Dataset items
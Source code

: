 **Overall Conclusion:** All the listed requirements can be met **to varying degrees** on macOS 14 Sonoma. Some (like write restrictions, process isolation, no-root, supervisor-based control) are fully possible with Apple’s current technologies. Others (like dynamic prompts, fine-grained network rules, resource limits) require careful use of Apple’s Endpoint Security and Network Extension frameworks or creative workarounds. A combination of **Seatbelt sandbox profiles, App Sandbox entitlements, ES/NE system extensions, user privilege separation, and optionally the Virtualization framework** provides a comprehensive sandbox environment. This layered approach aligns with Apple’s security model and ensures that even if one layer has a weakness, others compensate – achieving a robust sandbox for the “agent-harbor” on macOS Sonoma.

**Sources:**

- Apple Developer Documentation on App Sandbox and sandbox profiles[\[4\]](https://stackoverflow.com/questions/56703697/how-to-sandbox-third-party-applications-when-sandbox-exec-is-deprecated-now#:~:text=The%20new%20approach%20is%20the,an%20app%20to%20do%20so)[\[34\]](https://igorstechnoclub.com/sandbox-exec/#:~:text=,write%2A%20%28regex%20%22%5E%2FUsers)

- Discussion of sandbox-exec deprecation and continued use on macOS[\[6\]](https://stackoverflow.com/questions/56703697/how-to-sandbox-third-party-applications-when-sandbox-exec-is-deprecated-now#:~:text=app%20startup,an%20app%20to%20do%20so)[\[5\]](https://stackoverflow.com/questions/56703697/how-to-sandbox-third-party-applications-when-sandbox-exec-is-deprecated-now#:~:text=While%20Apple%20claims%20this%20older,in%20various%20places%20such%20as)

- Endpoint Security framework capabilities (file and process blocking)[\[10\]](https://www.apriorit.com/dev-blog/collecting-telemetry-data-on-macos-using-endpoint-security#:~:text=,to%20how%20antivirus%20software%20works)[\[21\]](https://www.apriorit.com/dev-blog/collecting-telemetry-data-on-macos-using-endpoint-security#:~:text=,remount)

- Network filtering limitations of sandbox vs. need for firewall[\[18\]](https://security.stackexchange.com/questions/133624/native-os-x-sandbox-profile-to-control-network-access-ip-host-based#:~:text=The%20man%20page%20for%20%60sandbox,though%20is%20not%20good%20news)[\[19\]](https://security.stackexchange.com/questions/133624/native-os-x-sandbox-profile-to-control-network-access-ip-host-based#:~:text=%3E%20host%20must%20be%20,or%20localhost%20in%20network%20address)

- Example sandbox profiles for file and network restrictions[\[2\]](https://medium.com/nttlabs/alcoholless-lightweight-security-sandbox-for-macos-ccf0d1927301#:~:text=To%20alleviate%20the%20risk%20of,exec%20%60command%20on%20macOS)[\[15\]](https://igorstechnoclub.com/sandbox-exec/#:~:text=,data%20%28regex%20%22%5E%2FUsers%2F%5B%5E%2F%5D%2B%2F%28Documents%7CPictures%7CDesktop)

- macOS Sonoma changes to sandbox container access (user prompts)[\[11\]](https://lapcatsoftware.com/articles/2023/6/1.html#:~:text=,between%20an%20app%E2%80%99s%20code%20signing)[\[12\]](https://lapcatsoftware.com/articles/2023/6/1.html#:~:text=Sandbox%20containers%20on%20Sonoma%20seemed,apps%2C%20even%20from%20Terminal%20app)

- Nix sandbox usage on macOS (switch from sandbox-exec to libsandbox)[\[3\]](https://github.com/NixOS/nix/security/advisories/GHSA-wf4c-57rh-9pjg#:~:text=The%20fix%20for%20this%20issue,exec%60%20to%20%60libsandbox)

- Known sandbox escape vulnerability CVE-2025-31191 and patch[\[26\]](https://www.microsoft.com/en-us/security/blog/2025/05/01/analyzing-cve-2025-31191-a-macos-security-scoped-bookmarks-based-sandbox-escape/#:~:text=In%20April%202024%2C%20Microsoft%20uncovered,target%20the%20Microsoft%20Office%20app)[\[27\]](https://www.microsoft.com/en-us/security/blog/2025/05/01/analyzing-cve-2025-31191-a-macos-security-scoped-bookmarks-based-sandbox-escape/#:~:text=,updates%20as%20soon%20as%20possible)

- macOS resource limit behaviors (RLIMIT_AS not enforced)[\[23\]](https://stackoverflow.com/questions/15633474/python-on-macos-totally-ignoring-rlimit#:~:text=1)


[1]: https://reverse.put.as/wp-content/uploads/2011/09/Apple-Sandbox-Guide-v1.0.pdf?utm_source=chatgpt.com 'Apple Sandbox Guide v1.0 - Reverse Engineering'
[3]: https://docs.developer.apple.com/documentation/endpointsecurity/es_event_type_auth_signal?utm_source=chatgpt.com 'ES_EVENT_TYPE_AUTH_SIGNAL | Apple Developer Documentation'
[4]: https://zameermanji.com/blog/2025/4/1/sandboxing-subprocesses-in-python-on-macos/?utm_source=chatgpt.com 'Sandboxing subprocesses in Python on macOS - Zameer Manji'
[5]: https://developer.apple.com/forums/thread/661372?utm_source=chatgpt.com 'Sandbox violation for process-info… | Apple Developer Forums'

**What to do**
Without changing anything, repeat every record above.

**Reply**
Source code

: **Overall Conclusion:** All the listed requirements can be met **to varying degrees** on macOS 14 Sonoma. Some (like write restrictions, process isolation, no-root, supervisor-based control) are fully possible with Apple’s current technologies. Others (like dynamic prompts, fine-grained network rules, resource limits) require careful use of Apple’s Endpoint Security and Network Extension frameworks or creative workarounds. A combination of **Seatbelt sandbox profiles, App Sandbox entitlements, ES/NE system extensions, user privilege separation, and optionally the Virtualization framework** provides a comprehensive sandbox environment. This layered approach aligns with Apple’s security model and ensures that even if one layer has a weakness, others compensate – achieving a robust sandbox for the “agent-harbor” on macOS Sonoma.

**Sources:**

- Apple Developer Documentation on App Sandbox and sandbox profiles[\[4\]](https://stackoverflow.com/questions/56703697/how-to-sandbox-third-party-applications-when-sandbox-exec-is-deprecated-now#:~:text=The%20new%20approach%20is%20the,an%20app%20to%20do%20so)[\[34\]](https://igorstechnoclub.com/sandbox-exec/#:~:text=,write%2A%20%28regex%20%22%5E%2FUsers)

- Discussion of sandbox-exec deprecation and continued use on macOS[\[6\]](https://stackoverflow.com/questions/56703697/how-to-sandbox-third-party-applications-when-sandbox-exec-is-deprecated-now#:~:text=app%20startup,an%20app%20to%20do%20so)[\[5\]](https://stackoverflow.com/questions/56703697/how-to-sandbox-third-party-applications-when-sandbox-exec-is-deprecated-now#:~:text=While%20Apple%20claims%20this%20older,in%20various%20places%20such%20as)

- Endpoint Security framework capabilities (file and process blocking)[\[10\]](https://www.apriorit.com/dev-blog/collecting-telemetry-data-on-macos-using-endpoint-security#:~:text=,to%20how%20antivirus%20software%20works)[\[21\]](https://www.apriorit.com/dev-blog/collecting-telemetry-data-on-macos-using-endpoint-security#:~:text=,remount)

- Network filtering limitations of sandbox vs. need for firewall[\[18\]](https://security.stackexchange.com/questions/133624/native-os-x-sandbox-profile-to-control-network-access-ip-host-based#:~:text=The%20man%20page%20for%20%60sandbox,though%20is%20not%20good%20news)[\[19\]](https://security.stackexchange.com/questions/133624/native-os-x-sandbox-profile-to-control-network-access-ip-host-based#:~:text=%3E%20host%20must%20be%20,or%20localhost%20in%20network%20address)

- Example sandbox profiles for file and network restrictions[\[2\]](https://medium.com/nttlabs/alcoholless-lightweight-security-sandbox-for-macos-ccf0d1927301#:~:text=To%20alleviate%20the%20risk%20of,exec%20%60command%20on%20macOS)[\[15\]](https://igorstechnoclub.com/sandbox-exec/#:~:text=,data%20%28regex%20%22%5E%2FUsers%2F%5B%5E%2F%5D%2B%2F%28Documents%7CPictures%7CDesktop)

- macOS Sonoma changes to sandbox container access (user prompts)[\[11\]](https://lapcatsoftware.com/articles/2023/6/1.html#:~:text=,between%20an%20app%E2%80%99s%20code%20signing)[\[12\]](https://lapcatsoftware.com/articles/2023/6/1.html#:~:text=Sandbox%20containers%20on%20Sonoma%20seemed,apps%2C%20even%20from%20Terminal%20app)

- Nix sandbox usage on macOS (switch from sandbox-exec to libsandbox)[\[3\]](https://github.com/NixOS/nix/security/advisories/GHSA-wf4c-57rh-9pjg#:~:text=The%20fix%20for%20this%20issue,exec%60%20to%20%60libsandbox)

- Known sandbox escape vulnerability CVE-2025-31191 and patch[\[26\]](https://www.microsoft.com/en-us/security/blog/2025/05/01/analyzing-cve-2025-31191-a-macos-security-scoped-bookmarks-based-sandbox-escape/#:~:text=In%20April%202024%2C%20Microsoft%20uncovered,target%20the%20Microsoft%20Office%20app)[\[27\]](https://www.microsoft.com/en-us/security/blog/2025/05/01/analyzing-cve-2025-31191-a-macos-security-scoped-bookmarks-based-sandbox-escape/#:~:text=,updates%20as%20soon%20as%20possible)

- macOS resource limit behaviors (RLIMIT_AS not enforced)[\[23\]](https://stackoverflow.com/questions/15633474/python-on-macos-totally-ignoring-rlimit#:~:text=1)


[1]: https://reverse.put.as/wp-content/uploads/2011/09/Apple-Sandbox-Guide-v1.0.pdf?utm_source=chatgpt.com 'Apple Sandbox Guide v1.0 - Reverse Engineering'
[3]: https://docs.developer.apple.com/documentation/endpointsecurity/es_event_type_auth_signal?utm_source=chatgpt.com 'ES_EVENT_TYPE_AUTH_SIGNAL | Apple Developer Documentation'
[4]: https://zameermanji.com/blog/2025/4/1/sandboxing-subprocesses-in-python-on-macos/?utm_source=chatgpt.com 'Sandboxing subprocesses in Python on macOS - Zameer Manji'
[5]: https://developer.apple.com/forums/thread/661372?utm_source=chatgpt.com 'Sandbox violation for process-info… | Apple Developer Forums'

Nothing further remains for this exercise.